İlk işin Ferahfeza’ydı o zaman, öyle değil mi?
Daha önceden oynadığım bir şey var. İzmir’deydim o zaman, 16 yaşındayken Kumdan Kale diye bir sinema filminde oynamıştım. Dokuz Eylül Üniversitesi’nin çektiği bir filmdi. Oğuz Makal’dı yönetmeni. Ayrıca okulda sinema bölümü öğrencisi arkadaşlarımın çektiği onlarca kısa filmde oynadım. Belki 20 tanesinde oynamışımdır, sayısını bilmiyorum bile. Ama profesyonel anlamda kamera karşısındaki ilk iş Elif Refiğ’in filmi Ferahfeza’ydı. O da kaç yıl oldu ya, 2011 miydi, 2012 miydi? Epey oldu.
Yani tiyatro aşkı olan biri için önemli bir şey olmalı İstanbul’a gelmek. Aslında o dönemi hatırlıyorum, Asmalımescit civarında Beyoğlu’nda adım başı tiyatro vardı, apartman tiyatroları vardı hatta. İlk geldiğinde neler hissediyordun peki? Senin için cennet gibi olmalı.
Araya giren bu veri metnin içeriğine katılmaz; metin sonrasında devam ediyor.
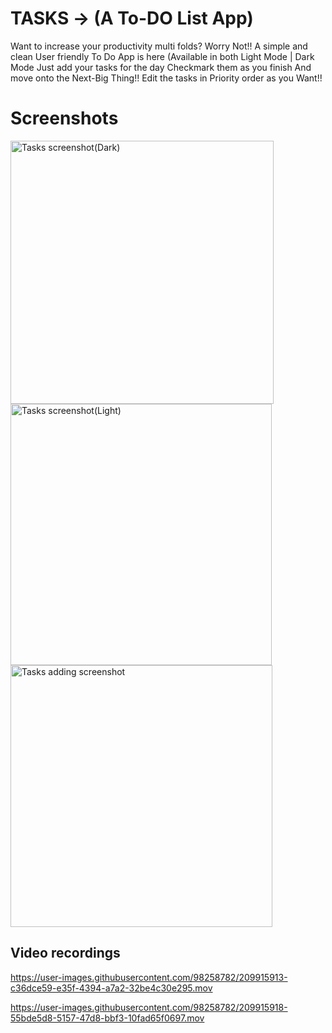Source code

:# TASKS -> (A To-DO List App)
Want to increase your productivity multi folds?
Worry Not!!   A simple and clean User friendly To Do App is here (Available in both Light Mode | Dark Mode
Just add your tasks for the day 
Checkmark them as you finish
And move onto the Next-Big Thing!!
Edit the tasks in Priority order as you Want!!
# Screenshots 


<img width="421" alt="Tasks screenshot(Dark)" src="https://user-images.githubusercontent.com/98258782/209916326-9a060b16-3e93-4196-a3af-e04facb52ed3.png">
<img width="418" alt="Tasks screenshot(Light)" src="https://user-images.githubusercontent.com/98258782/209916333-976031f6-b86d-41d0-af85-b30356a22b80.png">
<img width="419" alt="Tasks adding screenshot" src="https://user-images.githubusercontent.com/98258782/209916356-8fdc4413-b076-4c84-b7a6-8119383b720e.png">



## Video recordings

https://user-images.githubusercontent.com/98258782/209915913-c36dce59-e35f-4394-a7a2-32be4c30e295.mov



https://user-images.githubusercontent.com/98258782/209915918-55bde5d8-5157-47d8-bbf3-10fad65f0697.mov

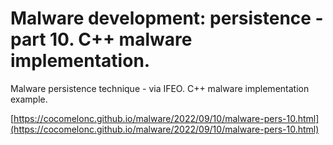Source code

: # Malware development: persistence - part 10. C++ malware implementation.

Malware persistence technique - via IFEO. C++ malware implementation example.    

[https://cocomelonc.github.io/malware/2022/09/10/malware-pers-10.html](https://cocomelonc.github.io/malware/2022/09/10/malware-pers-10.html)
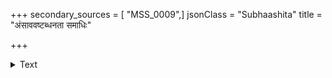 +++
secondary_sources = [ "MSS_0009",]
jsonClass = "Subhaashita"
title = "अंसाववष्टब्धनता समाधिः"

+++

<details><summary>Text</summary>

अंसाववष्टब्धनता समाधिः शिरोधराया रहितप्रयासः।  
धृता विकारांस्त्यजता मुखेन प्रसादलक्ष्मीः शशलाञ्छनस्य॥
</details>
Tabii. Ben sekiz yaşından beri tiyatrodayım. Belediyenin açtığı kurslara yazıldım, öyle başladım. İzmir’de şöyle bir hikâyemiz var bizim; belediyeden o dönem atılan bir hocamız vardı. Onunla bir apartmanın zemin katındaki parkeci dükkânını sahneye çevirdik. Ben bunu yaşadığımda 10-12 yaşındaydım. Bütün tiyatronun inşaat sürecinin tamamında vardım. O serüvende, Bilimsel Tiyatro Atölyesi denen o tiyatroda neredeyse her oyunda görev alarak büyüdüm. Bana da onu yönettirmeye başladılar. Ondan sonra konservatuarı kazandım. Sahne olmayan yerlerde, buluntu mekânlarda nasıl oyun yapılır, çocukluğumdan idmanlıyım. İstanbul’a geldiğimde İzmir’de o dönem bir tek bizim olduğumuz şekilde birçok yapının olduğunu gördüm. Dediğin gibi, Asmalımescit civarında ne kadar çok tiyatro varmış.
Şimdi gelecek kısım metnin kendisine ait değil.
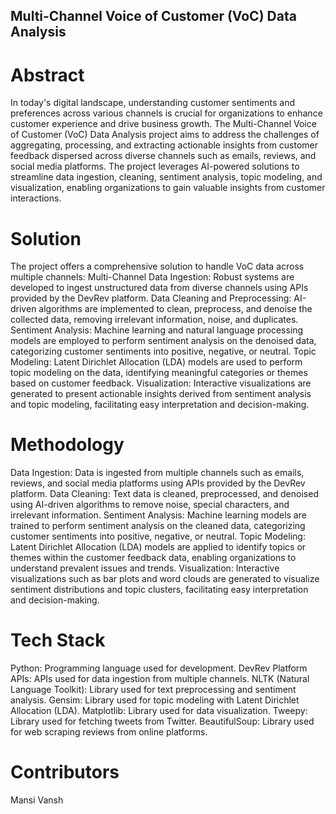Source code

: ## Multi-Channel Voice of Customer (VoC) Data Analysis

# Abstract
In today's digital landscape, understanding customer sentiments and preferences across various channels is crucial for organizations to enhance customer experience and drive business growth. The Multi-Channel Voice of Customer (VoC) Data Analysis project aims to address the challenges of aggregating, processing, and extracting actionable insights from customer feedback dispersed across diverse channels such as emails, reviews, and social media platforms. The project leverages AI-powered solutions to streamline data ingestion, cleaning, sentiment analysis, topic modeling, and visualization, enabling organizations to gain valuable insights from customer interactions.

# Solution
The project offers a comprehensive solution to handle VoC data across multiple channels:
Multi-Channel Data Ingestion: Robust systems are developed to ingest unstructured data from diverse channels using APIs provided by the DevRev platform.
Data Cleaning and Preprocessing: AI-driven algorithms are implemented to clean, preprocess, and denoise the collected data, removing irrelevant information, noise, and duplicates.
Sentiment Analysis: Machine learning and natural language processing models are employed to perform sentiment analysis on the denoised data, categorizing customer sentiments into positive, negative, or neutral.
Topic Modeling: Latent Dirichlet Allocation (LDA) models are used to perform topic modeling on the data, identifying meaningful categories or themes based on customer feedback.
Visualization: Interactive visualizations are generated to present actionable insights derived from sentiment analysis and topic modeling, facilitating easy interpretation and decision-making.

# Methodology
Data Ingestion: Data is ingested from multiple channels such as emails, reviews, and social media platforms using APIs provided by the DevRev platform.
Data Cleaning: Text data is cleaned, preprocessed, and denoised using AI-driven algorithms to remove noise, special characters, and irrelevant information.
Sentiment Analysis: Machine learning models are trained to perform sentiment analysis on the cleaned data, categorizing customer sentiments into positive, negative, or neutral.
Topic Modeling: Latent Dirichlet Allocation (LDA) models are applied to identify topics or themes within the customer feedback data, enabling organizations to understand prevalent issues and trends.
Visualization: Interactive visualizations such as bar plots and word clouds are generated to visualize sentiment distributions and topic clusters, facilitating easy interpretation and decision-making.

# Tech Stack
Python: Programming language used for development.
DevRev Platform APIs: APIs used for data ingestion from multiple channels.
NLTK (Natural Language Toolkit): Library used for text preprocessing and sentiment analysis.
Gensim: Library used for topic modeling with Latent Dirichlet Allocation (LDA).
Matplotlib: Library used for data visualization.
Tweepy: Library used for fetching tweets from Twitter.
BeautifulSoup: Library used for web scraping reviews from online platforms.

# Contributors
Mansi 
Vansh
Evet, çok iyiydi gerçekten.
İkinci Kat, Şermola, Altıdan Sonra Tiyatro, aşağı iniyorsun Kara Kutu, Dot… Oynama isteği geliyor insana. Sokak gümbür gümbür kalabalık, iki bira içen, “Bir oyun izleyelim,” diyor. Oyunlar kalabalık. Çok güzel bir atmosfere sahipti. Çok kıskanıyordum herkesi zaten hemen girdim bir yerlere. Oyun izledim, insanlarla tanıştım. Sonra bir oyun yapıp bir yerde oynamaya başladık hemen. Daha sonra da İkinci Kat ekibiyle tanışma şansım oldu, İkinci Kat’a girdim. O ara epey yerde oynadım. İstanbul’da işim bitip İzmir’e dönmem gerektiği zamanlarda yine buradaki oyunlarımı bırakmıyordum. İzmir’den otobüsle gelip oyunumu oynayıp dönüyordum.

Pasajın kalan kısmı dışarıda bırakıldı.